The Hebrew library at Christ Church is an impressive and unique collection of over 3,000 early printed books and medieval and early modern Hebrew manuscripts. The printed books collection started as a bequest of John Morris (Regius Professor of Hebrew from 1626 to his death in 1648). Asian and Middle Eastern books have been kept together, so the collection is valuable as a whole, offering a precious insight into Hebrew scholarship and preferences. The books cover a wide range of subjects: biblical and rabbinic literature, commentaries and super-commentaries, dictionaries, Jewish law, history, poetry, philosophy, science, Kabbalah, polemical literature and liturgy. The collection of manuscripts was started by a gift from John Fell (1625-1686), Bishop of Oxford and founder of the Oxford University Press. Its codices comprise mainly Sephardi manuscripts on topics ranging from Kabbalah to science and mathematics, by way of Biblical commentary, legal literature, rabbinic responsa and philosophy.

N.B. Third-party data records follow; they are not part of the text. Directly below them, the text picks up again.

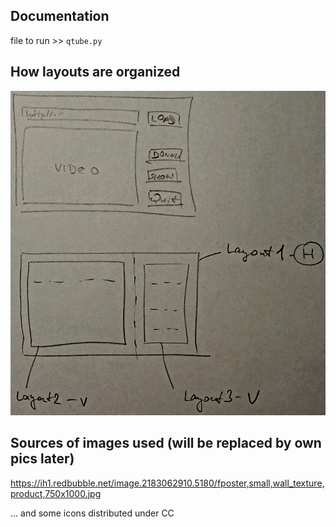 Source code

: ## Documentation

file to run >> `qtube.py`

## How layouts are organized

![Layouts](https://raw.githubusercontent.com/aleksejalex/Q-Tube/master/source/docs/layouts_of_qtube.jpg "a title")

## Sources of images used (will be replaced by own pics later)
https://ih1.redbubble.net/image.2183062910.5180/fposter,small,wall_texture,product,750x1000.jpg

... and some icons distributed under CC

Research done so far has revealed that this is a very important collection. Work on it is in full swing at present. Studies on several works, both printed and in manuscript form, continue to appear in various publications. The first of the recent studies of the collection is The John Fell Collection of Hebrew Manuscripts, Christ Church Library, by Jeremy I. Pfeffer. Before Jeremy’s arrival a few years ago, the volumes had been sitting on the shelves, undisturbed for, perhaps, centuries. They were just listed in a general catalogue of manuscripts published in 1867: G.W. Kitchin’s Catalogus codicum mss qui in bibliotheca Ædis Christi apud Oxonienses adservantur. Both the manuscripts and the early printed Hebrew books are currently being catalogued and the library has started digitizing the collection. So far, more than 1,000 Christ Church early printed Hebrew books have been catalogued on SOLO by Dr Rahel Fronda. As regards the manuscripts, the Library is preparing a detailed descriptive catalogue. For this we are deeply grateful to Professor Malachi Beit-Arie and Dr Rahel Fronda. In order to make descriptions immediately accessible to a large public, we have also started processing them in TEI (Text Encoding Initiative) format, suitable for online publication. As the Bodleian Library is currently developing a Hebrew and Judaica online manuscript catalogue, Christ Church has taken the opportunity to join in. For this and their work in TEI, thanks are due to Dr Rahel Fronda and Dr Sabine Arndt. To access the digitised version of the manuscripts, as they are being finalised, please click on the titles in the list below. Metadata for the Hebrew records in Digital Bodleian by Dr Rahel Fronda.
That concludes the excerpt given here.